A licence to use the underlying software entitles the licensee to load and run the program to observe, study or test the functioning of the program to determine the ideas and principles which underlie it, notwithstanding any term in the licence to the contrary.
However, the software program manual could attract copyright protection and it was possible that the new program written by the licensee (or the manual which would accompany it) may infringe that copyright. Whilst the court did not consider that the “keywords, syntax, commands and combinations of commands, options, defaults and iterations consist of words, figures or mathematical concepts” which on their own could attract copyright protection, the “the choice, sequence and combination of those words, figures or mathematical concepts” could be protectable. It would be for the national courts to decide whether this was the case on the particular facts.
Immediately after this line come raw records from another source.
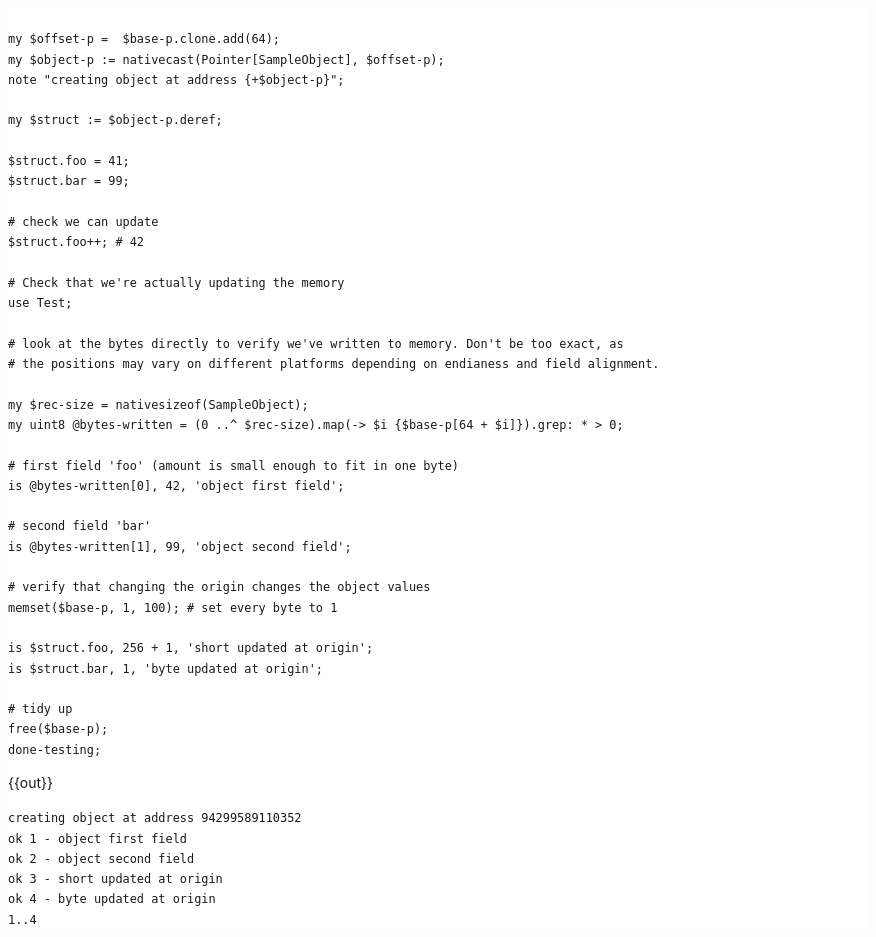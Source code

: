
 ```perl6

my $offset-p =  $base-p.clone.add(64);
my $object-p := nativecast(Pointer[SampleObject], $offset-p);
note "creating object at address {+$object-p}";

my $struct := $object-p.deref;

$struct.foo = 41;
$struct.bar = 99;

# check we can update
$struct.foo++; # 42

# Check that we're actually updating the memory
use Test;

# look at the bytes directly to verify we've written to memory. Don't be too exact, as
# the positions may vary on different platforms depending on endianess and field alignment.

my $rec-size = nativesizeof(SampleObject);
my uint8 @bytes-written = (0 ..^ $rec-size).map(-> $i {$base-p[64 + $i]}).grep: * > 0;

# first field 'foo' (amount is small enough to fit in one byte)
is @bytes-written[0], 42, 'object first field';

# second field 'bar'
is @bytes-written[1], 99, 'object second field';

# verify that changing the origin changes the object values
memset($base-p, 1, 100); # set every byte to 1

is $struct.foo, 256 + 1, 'short updated at origin';
is $struct.bar, 1, 'byte updated at origin';

# tidy up
free($base-p);
done-testing;

```

{{out}}

```txt
creating object at address 94299589110352
ok 1 - object first field
ok 2 - object second field
ok 3 - short updated at origin
ok 4 - byte updated at origin
1..4

```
This decision clarifies a "grey area" in the protection of computer programs, but is unlikely to please software developers. To protect computer programs, copyright owners will now need to focus on whether there has been access to either the source code or the object code of the program. A licensee simply replicating functionality is, by itself, not sufficient for infringement.
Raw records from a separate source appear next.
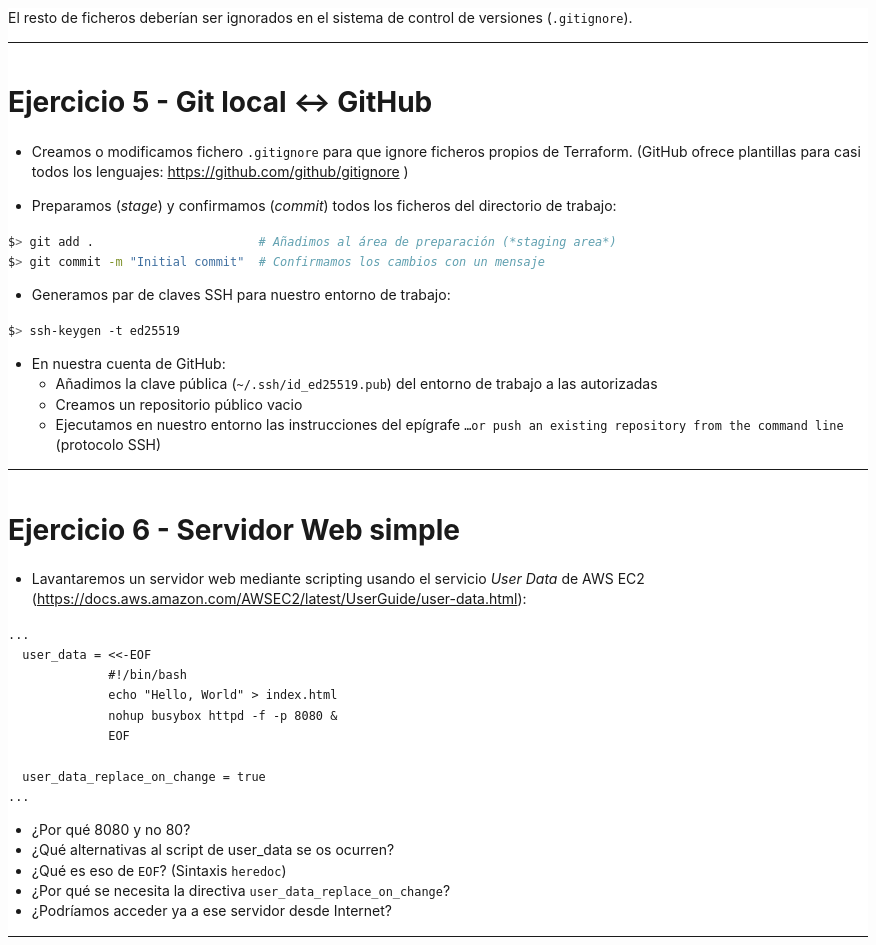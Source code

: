 El resto de ficheros deberían ser ignorados en el sistema de control
de versiones (`.gitignore`).

---

# Ejercicio 5 - Git local <-> GitHub

- Creamos o modificamos fichero `.gitignore` para que ignore ficheros
  propios de Terraform. (GitHub ofrece plantillas para casi todos los
  lenguajes: https://github.com/github/gitignore )

- Preparamos (*stage*) y confirmamos (*commit*) todos los ficheros del
  directorio de trabajo:
  
```bash
$> git add .                       # Añadimos al área de preparación (*staging area*)
$> git commit -m "Initial commit"  # Confirmamos los cambios con un mensaje
```

- Generamos par de claves SSH para nuestro entorno de trabajo:

```bash
$> ssh-keygen -t ed25519
```

- En nuestra cuenta de GitHub:
  - Añadimos la clave pública (`~/.ssh/id_ed25519.pub`) del entorno de
    trabajo a las autorizadas
  - Creamos un repositorio público vacio
  - Ejecutamos en nuestro entorno las instrucciones del epígrafe `…or
    push an existing repository from the command line` (protocolo SSH)

---

# Ejercicio 6 - Servidor Web simple

- Lavantaremos un servidor web mediante scripting usando el servicio
  *User Data* de AWS EC2
  (https://docs.aws.amazon.com/AWSEC2/latest/UserGuide/user-data.html):

```hcl
...
  user_data = <<-EOF
              #!/bin/bash
              echo "Hello, World" > index.html
              nohup busybox httpd -f -p 8080 &
              EOF

  user_data_replace_on_change = true
...
```

- ¿Por qué 8080 y no 80?
- ¿Qué alternativas al script de user_data se os ocurren?
- ¿Qué es eso de `EOF`? (Sintaxis `heredoc`)
- ¿Por qué se necesita la directiva `user_data_replace_on_change`?
- ¿Podríamos acceder ya a ese servidor desde Internet?

---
Copyright owners may take some limited comfort from the court's comments on copyright in the manual. However, it will not be clear how this is to be applied until the English court gives its decision on those aspects of the case. In particular, the fact that SAS’s software was implementing a programming language (the underlying operation of which would necessarily be described in the manual to allow users to understand the language in order to write their own scripts) may mean that SAS is afforded more protection in this regard than other types of software where such a detailed description is not included in the manual.
Software developers should consider whether other forms of intellectual property could apply to their software. For example in some circumstances patent protection could be available.
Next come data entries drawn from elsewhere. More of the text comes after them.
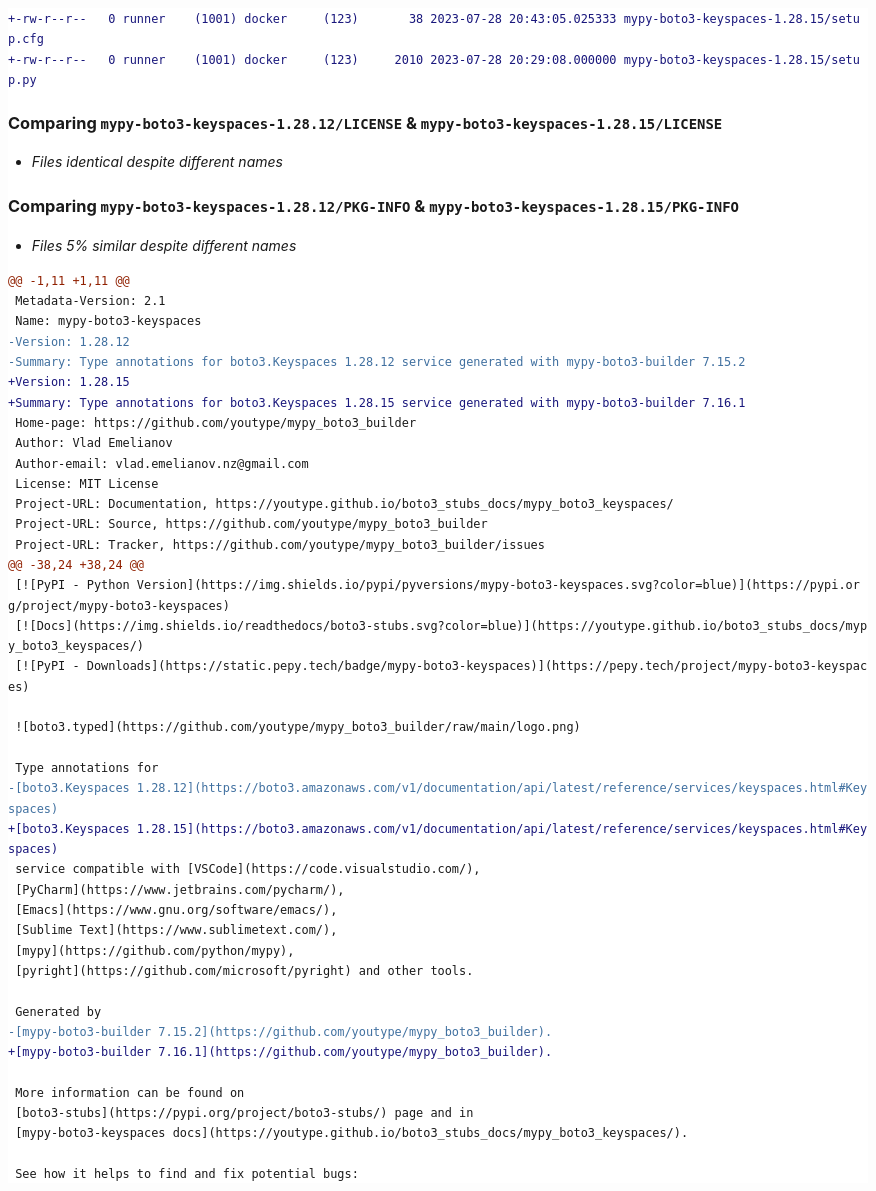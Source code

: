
 ```diff
+-rw-r--r--   0 runner    (1001) docker     (123)       38 2023-07-28 20:43:05.025333 mypy-boto3-keyspaces-1.28.15/setup.cfg
+-rw-r--r--   0 runner    (1001) docker     (123)     2010 2023-07-28 20:29:08.000000 mypy-boto3-keyspaces-1.28.15/setup.py
```

### Comparing `mypy-boto3-keyspaces-1.28.12/LICENSE` & `mypy-boto3-keyspaces-1.28.15/LICENSE`

 * *Files identical despite different names*

### Comparing `mypy-boto3-keyspaces-1.28.12/PKG-INFO` & `mypy-boto3-keyspaces-1.28.15/PKG-INFO`

 * *Files 5% similar despite different names*

```diff
@@ -1,11 +1,11 @@
 Metadata-Version: 2.1
 Name: mypy-boto3-keyspaces
-Version: 1.28.12
-Summary: Type annotations for boto3.Keyspaces 1.28.12 service generated with mypy-boto3-builder 7.15.2
+Version: 1.28.15
+Summary: Type annotations for boto3.Keyspaces 1.28.15 service generated with mypy-boto3-builder 7.16.1
 Home-page: https://github.com/youtype/mypy_boto3_builder
 Author: Vlad Emelianov
 Author-email: vlad.emelianov.nz@gmail.com
 License: MIT License
 Project-URL: Documentation, https://youtype.github.io/boto3_stubs_docs/mypy_boto3_keyspaces/
 Project-URL: Source, https://github.com/youtype/mypy_boto3_builder
 Project-URL: Tracker, https://github.com/youtype/mypy_boto3_builder/issues
@@ -38,24 +38,24 @@
 [![PyPI - Python Version](https://img.shields.io/pypi/pyversions/mypy-boto3-keyspaces.svg?color=blue)](https://pypi.org/project/mypy-boto3-keyspaces)
 [![Docs](https://img.shields.io/readthedocs/boto3-stubs.svg?color=blue)](https://youtype.github.io/boto3_stubs_docs/mypy_boto3_keyspaces/)
 [![PyPI - Downloads](https://static.pepy.tech/badge/mypy-boto3-keyspaces)](https://pepy.tech/project/mypy-boto3-keyspaces)
 
 ![boto3.typed](https://github.com/youtype/mypy_boto3_builder/raw/main/logo.png)
 
 Type annotations for
-[boto3.Keyspaces 1.28.12](https://boto3.amazonaws.com/v1/documentation/api/latest/reference/services/keyspaces.html#Keyspaces)
+[boto3.Keyspaces 1.28.15](https://boto3.amazonaws.com/v1/documentation/api/latest/reference/services/keyspaces.html#Keyspaces)
 service compatible with [VSCode](https://code.visualstudio.com/),
 [PyCharm](https://www.jetbrains.com/pycharm/),
 [Emacs](https://www.gnu.org/software/emacs/),
 [Sublime Text](https://www.sublimetext.com/),
 [mypy](https://github.com/python/mypy),
 [pyright](https://github.com/microsoft/pyright) and other tools.
 
 Generated by
-[mypy-boto3-builder 7.15.2](https://github.com/youtype/mypy_boto3_builder).
+[mypy-boto3-builder 7.16.1](https://github.com/youtype/mypy_boto3_builder).
 
 More information can be found on
 [boto3-stubs](https://pypi.org/project/boto3-stubs/) page and in
 [mypy-boto3-keyspaces docs](https://youtype.github.io/boto3_stubs_docs/mypy_boto3_keyspaces/).
 
 See how it helps to find and fix potential bugs:
```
SAS Institute is a developer of software which enables users to carry out a wide range of data processing and analytical tasks and, in particular, statistical analysis. The core component of the SAS System enables users to write and run their own application programs, using a language proprietary to the SAS System (the ‘SAS Language’) in order to tailor the SAS System to work with their own data. WPL perceived that there was a market demand for alternative software capable of executing application programs written in the SAS Language, and produced the 'World Programming System' (‘WPS’), designed to enable users of the SAS System to run the scripts which they have developed for use with the SAS System on WPS. To write WPS, WPL purchased a licence to the SAS System, which included the SAS manual and systematically used and observed the software in order to replicate its functionality. At no time did WPS have access to the source code of the SAS software components, either directly or through decompilation.
SAS sued WPL for infringement of copyright: (1) in the manuals to the SAS System (both through writing the WPS code and also by writing the WPS manual); and (2) in the source code of the SAS System by WPL indirectly copying the SAS components by reference to the SAS manual. SAS also claimed that by making such use of its program during development of the WPS, WPL had breached the terms of its licence.
The English court (Arnold J) referred a detailed set of questions to the ECJ on the interpretation of Directive 91/250/EEC on the legal protection of computer programs (the Software Directive) and the extent of the copyright protection, raising whether different elements of a program including its underlying functionality and a programming language or data file format that it implemented, could attract copyright protection. The questions also covered whether the use WPL made of the SAS software was a breach of the terms of the licence, or whether it fell under the permitted acts in Article 5(3) of the Software Directive.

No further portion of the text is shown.